# posting decoy condo listings to make yours look like a better deal



## gentlepuppies (Jan 17, 2016)

A friend is selling his condo and mentioned this hypothetical situation as a way to sell above market value lol. Likely won't be involving realtors haha. Use old pictures of the empty unit from before moving-in, and create a fake listing that is way more than the fair price, with an address "typo" that implies the same unit layout on a lower floor. Then post your real listing at some less-inflated price. Ethnical, of course not. But can it actually be done? lol


----------



## Just a Guy (Mar 27, 2012)

Could it work? Sure, there are people who still fall for the Nigerian mail scam all the time...

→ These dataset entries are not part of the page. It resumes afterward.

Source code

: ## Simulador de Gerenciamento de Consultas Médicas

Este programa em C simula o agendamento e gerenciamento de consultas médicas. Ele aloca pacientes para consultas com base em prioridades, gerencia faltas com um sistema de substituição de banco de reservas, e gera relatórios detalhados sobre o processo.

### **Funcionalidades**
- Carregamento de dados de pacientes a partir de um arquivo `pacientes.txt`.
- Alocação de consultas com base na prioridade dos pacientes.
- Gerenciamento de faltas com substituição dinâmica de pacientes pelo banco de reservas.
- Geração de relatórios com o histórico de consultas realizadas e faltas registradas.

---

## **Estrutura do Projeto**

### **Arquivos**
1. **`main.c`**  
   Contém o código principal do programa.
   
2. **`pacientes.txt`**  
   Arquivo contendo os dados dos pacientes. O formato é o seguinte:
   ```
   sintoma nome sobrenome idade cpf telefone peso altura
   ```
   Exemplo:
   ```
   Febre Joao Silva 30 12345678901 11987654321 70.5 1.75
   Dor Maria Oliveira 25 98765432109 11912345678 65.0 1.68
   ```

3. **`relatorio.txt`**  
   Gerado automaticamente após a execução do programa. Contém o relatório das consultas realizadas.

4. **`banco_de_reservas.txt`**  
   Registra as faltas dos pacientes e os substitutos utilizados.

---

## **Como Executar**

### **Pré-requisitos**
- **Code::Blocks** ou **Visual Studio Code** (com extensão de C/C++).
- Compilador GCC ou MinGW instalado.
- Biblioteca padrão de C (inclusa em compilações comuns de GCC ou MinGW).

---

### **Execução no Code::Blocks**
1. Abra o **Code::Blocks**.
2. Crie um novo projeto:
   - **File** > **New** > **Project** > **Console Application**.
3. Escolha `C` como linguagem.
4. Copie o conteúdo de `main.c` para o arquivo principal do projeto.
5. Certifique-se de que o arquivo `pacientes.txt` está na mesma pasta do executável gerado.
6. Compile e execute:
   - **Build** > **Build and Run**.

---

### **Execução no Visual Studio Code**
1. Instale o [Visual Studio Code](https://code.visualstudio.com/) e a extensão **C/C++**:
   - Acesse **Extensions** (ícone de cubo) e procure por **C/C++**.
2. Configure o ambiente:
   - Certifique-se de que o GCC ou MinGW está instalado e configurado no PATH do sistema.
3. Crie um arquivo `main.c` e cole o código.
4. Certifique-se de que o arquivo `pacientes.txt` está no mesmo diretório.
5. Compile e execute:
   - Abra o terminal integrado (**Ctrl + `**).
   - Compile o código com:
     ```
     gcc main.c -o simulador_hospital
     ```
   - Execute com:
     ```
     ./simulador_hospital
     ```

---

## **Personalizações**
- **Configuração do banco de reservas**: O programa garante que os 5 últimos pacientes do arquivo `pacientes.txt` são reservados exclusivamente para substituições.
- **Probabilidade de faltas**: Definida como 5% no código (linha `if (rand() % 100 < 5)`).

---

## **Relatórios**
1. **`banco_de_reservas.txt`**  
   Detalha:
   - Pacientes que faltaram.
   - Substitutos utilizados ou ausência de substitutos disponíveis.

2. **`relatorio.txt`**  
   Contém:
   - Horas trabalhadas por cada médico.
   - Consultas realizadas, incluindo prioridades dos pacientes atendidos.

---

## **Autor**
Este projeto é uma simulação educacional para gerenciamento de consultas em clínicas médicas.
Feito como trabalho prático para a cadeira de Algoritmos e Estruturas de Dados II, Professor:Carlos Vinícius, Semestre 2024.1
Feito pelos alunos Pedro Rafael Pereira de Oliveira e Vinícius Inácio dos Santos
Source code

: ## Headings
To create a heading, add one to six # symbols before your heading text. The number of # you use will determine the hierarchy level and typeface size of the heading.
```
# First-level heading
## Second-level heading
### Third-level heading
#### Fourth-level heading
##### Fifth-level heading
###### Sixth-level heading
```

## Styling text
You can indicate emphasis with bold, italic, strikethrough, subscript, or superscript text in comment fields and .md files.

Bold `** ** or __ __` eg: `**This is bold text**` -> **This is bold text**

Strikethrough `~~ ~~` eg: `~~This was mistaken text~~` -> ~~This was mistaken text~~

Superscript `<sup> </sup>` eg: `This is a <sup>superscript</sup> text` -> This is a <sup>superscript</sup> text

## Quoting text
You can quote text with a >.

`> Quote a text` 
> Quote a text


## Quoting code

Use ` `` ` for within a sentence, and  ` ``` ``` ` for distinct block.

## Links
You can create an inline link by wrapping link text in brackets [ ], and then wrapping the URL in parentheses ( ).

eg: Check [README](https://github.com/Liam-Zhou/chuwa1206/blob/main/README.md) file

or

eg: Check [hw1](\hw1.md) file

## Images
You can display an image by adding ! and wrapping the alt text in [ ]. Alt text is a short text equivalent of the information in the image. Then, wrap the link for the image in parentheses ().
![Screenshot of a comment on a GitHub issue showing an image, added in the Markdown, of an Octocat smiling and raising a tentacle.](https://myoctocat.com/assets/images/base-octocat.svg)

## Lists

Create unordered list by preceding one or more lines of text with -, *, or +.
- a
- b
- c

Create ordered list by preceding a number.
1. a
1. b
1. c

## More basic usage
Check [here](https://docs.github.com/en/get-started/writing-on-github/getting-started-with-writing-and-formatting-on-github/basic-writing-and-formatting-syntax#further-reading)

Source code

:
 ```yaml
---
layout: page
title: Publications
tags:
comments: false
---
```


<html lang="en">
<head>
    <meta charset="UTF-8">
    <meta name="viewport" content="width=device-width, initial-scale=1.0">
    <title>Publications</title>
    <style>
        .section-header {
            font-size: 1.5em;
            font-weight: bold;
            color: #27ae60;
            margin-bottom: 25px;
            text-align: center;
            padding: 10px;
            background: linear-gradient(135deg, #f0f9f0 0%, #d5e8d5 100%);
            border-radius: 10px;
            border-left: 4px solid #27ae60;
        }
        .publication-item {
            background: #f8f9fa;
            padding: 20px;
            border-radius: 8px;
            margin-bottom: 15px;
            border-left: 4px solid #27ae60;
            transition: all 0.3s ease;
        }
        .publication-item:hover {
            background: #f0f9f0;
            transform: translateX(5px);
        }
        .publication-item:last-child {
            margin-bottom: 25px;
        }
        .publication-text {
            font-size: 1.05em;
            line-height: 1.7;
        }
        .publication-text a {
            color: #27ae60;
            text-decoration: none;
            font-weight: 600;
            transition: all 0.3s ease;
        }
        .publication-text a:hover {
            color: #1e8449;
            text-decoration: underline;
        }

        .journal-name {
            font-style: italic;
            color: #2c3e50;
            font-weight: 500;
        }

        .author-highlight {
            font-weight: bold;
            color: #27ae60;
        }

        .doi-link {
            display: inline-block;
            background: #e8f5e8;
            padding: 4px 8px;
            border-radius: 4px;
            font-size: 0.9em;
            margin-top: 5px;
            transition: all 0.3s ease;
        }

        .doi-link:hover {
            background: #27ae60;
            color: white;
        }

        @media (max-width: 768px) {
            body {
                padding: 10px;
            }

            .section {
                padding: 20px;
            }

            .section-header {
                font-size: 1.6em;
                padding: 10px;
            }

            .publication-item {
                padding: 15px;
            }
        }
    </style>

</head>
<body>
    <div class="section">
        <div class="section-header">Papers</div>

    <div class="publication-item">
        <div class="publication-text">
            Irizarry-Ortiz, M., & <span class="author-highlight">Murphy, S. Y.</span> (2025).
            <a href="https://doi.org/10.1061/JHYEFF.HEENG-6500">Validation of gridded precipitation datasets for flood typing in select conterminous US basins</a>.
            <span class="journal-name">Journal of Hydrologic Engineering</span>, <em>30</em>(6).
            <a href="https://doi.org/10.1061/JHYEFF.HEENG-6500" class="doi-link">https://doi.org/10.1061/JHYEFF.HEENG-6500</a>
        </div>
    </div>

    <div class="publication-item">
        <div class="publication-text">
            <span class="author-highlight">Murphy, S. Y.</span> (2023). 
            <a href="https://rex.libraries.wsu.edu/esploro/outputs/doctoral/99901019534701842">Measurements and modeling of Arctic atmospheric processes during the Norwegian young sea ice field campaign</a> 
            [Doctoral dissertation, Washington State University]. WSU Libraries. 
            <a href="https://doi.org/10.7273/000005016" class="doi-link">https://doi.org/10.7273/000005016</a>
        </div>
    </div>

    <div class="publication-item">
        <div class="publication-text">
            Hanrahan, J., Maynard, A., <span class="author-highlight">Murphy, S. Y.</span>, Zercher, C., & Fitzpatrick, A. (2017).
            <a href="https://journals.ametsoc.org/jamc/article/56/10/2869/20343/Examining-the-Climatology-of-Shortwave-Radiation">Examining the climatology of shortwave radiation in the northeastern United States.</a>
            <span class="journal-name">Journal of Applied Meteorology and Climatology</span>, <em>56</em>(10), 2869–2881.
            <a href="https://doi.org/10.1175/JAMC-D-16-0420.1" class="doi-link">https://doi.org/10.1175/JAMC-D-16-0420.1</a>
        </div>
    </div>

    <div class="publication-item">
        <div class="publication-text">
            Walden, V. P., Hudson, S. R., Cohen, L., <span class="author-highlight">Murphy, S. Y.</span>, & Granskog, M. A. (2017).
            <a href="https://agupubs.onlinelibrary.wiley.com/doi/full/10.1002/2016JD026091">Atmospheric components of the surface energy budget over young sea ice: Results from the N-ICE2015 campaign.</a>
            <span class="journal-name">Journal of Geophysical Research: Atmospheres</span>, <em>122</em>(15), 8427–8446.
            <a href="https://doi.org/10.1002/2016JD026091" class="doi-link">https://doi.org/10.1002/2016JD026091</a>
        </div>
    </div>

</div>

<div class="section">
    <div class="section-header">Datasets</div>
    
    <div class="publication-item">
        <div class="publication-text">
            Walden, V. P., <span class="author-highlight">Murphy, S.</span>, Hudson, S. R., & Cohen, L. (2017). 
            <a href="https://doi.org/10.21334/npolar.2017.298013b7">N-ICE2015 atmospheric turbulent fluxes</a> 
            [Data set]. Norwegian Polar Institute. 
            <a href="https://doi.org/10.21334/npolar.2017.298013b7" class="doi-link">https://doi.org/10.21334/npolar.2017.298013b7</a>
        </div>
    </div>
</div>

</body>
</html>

Is it likely to work? Not really. Any good realtor will do a search of all comparable properties to see if they selling price is in the range and usually advise the buyer thereof. Most buyers would also "shop around" a bit first to get a feel for how much things are going for. These comparables are usually based on the actual selling price, listing prices are fairly meaningless.

One overpriced place isn't going to influence he price in most cases, it would at best be seen as someone overpaying and not something to lend credence to.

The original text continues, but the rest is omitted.